If you like math and haven’t yet seen 3blue1brown’s video on space-filling curves, I suggest you check it out.
At the start of the video, a problem is given: provided an image, map each pixel to an audible frequency. The collection of unique frequencies of each pixel would then be summed, resulting in some waveform.
One approach is to draw a straight line from one pixel to the next one, eventually snaking your way to the last pixel. The resulting line represents a wound-up version of the frequency axis.
In this case, the top right pixel would represent the lowest frequency while the bottom right represents the highest frequency. The brightness (intensity) of each pixel determines the magnitude of its mapped frequency.
While this approach works, it does break down when your image’s pixel count increases AND you expect a pixel at some point, P to retain the same frequency mapping.
The video talks about an alternative approach where pseudo-Hilbert curves are used to map the pixels. The benefit to this approach is that when your image becomes larger, the mapping for point, P tends to converge to a particular frequency.
While the video was great in explaining Hilbert-curves, it didn’t quite give me a satisfying example of what an image “could” sound like so I decided to try it out and hear what I would get.

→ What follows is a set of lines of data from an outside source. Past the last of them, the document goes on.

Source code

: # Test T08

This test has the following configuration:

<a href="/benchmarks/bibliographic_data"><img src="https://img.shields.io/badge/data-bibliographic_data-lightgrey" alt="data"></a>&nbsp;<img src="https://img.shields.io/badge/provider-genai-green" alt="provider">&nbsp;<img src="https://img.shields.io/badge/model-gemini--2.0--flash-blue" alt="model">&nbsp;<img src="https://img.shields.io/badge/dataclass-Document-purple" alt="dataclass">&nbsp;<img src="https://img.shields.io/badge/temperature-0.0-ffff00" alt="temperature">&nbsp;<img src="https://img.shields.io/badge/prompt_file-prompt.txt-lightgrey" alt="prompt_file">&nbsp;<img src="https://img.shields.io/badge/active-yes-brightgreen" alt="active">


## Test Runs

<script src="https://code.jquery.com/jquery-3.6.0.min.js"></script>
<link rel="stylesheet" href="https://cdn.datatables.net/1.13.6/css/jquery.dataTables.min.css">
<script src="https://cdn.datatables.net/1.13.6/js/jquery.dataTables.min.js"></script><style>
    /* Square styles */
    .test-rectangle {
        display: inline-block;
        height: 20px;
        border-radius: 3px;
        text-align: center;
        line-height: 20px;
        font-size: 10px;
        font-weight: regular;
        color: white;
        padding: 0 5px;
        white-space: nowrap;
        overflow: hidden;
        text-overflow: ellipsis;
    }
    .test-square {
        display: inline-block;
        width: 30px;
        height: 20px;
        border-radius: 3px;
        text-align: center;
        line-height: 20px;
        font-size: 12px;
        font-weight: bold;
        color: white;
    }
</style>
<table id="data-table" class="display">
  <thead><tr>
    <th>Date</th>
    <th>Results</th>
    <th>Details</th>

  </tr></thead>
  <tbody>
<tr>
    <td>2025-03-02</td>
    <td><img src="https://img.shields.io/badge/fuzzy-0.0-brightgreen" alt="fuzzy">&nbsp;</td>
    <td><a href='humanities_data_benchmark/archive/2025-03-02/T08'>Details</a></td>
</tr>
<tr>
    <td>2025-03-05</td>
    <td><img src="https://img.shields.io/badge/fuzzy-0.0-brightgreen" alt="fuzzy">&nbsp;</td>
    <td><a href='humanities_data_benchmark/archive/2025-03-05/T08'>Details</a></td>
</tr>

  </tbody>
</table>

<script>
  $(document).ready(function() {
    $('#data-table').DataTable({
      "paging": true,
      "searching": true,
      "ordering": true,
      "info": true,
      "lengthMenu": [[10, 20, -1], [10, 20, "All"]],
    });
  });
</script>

Using openFrameworks, I created a small application that would load in an image and calculate its frequency spectrum. This application would send the spectrum to a separate audio engine (written using JUCE) which would calculate the inverse FFT to give us the output time domain signal. The result was…interesting, if not a little underwhelming.
Here, we have a 128×128 pixel photo of a Pikachu doughnut. The pink curve below represents a partial view of the frequency spectrum (about 0 – 12 kHz). Anyone well versed in Fourier analysis is probably not surprised to hear the “clicking” sound coming out of their speakers.
Since just about every frequency bin has a relatively high magnitude, the resultant time domain signal approximates an impulse.
The number of frequency bins here is 16384. While this is equal to the total number of pixels (128 x 128 pixels), given the symmetric property of real number input FFTs, only half of the bins contain unique frequencies. This means that you cannot make a one to one relationship between a frequency bin and a pixel. You will need 32768 frequency bins to accomplish this. Instead, each frequency bin contains data from a block of M pixels. In this scenario, each frequency bin represents data from a block of 2 pixels.
The magnitude of each frequency bin is calculated by directly summing the scaled intensities of a pixel’s RGB channels.
X[k] represents the magnitude at frequency bin, k. “a” represents the channel scaling factors while R, G and B are normalized pixel values. The summation occurs over a block of M pixels grouped to a specific frequency bin.
Maximum Pixel Gradient
While the above approach is one way to represent a scene via audio, it is difficult to discern any unique “features” of a scene when all you hear are relatively similar sounding clicks. This is especially true of an image that contains large uniform sections which would essentially create a flat frequency response characteristic of (sinc) impulses in the time domain.
In trying to reduce the influence of uniform sections, I decided to use the difference in intensity between neighbouring pixels to calculate the magnitude instead of using pixel intensities directly.
For a given block, the intensity of each pixel’s RGB channel is subtracted with the intensities of the previous pixel. The resulting delta R, G and B vectors are then used to calculate the Euclidean distance. This process iterates over all the pixels in the block with the final magnitude being the max difference found.
To further reduce the chance of obtaining a flat frequency response, the spectrum magnitude is “compressed” using a simple exponential function to further reduce weak magnitudes and exaggerate larger ones.
Here is the result:
While the audio is still a train of impulses, the timbre is closer to a “cymbal” than, say, the sound of a jackhammer. It’s hard to say if this is really any better than the previous approach but when testing with a webcam feed, movement was easy to discern as different frequencies faded in and out of hearing range.
The mapping methods in this post are certainly not the only ones worth trying. I have made the source code available on Github if you want to try out your own ideas. To build and run, you will need openFrameworks and JUCE. Do be careful to lower your speaker volume before running the code. You may get some unexpected and startling pop sounds as the time domain audio signal abruptly changes.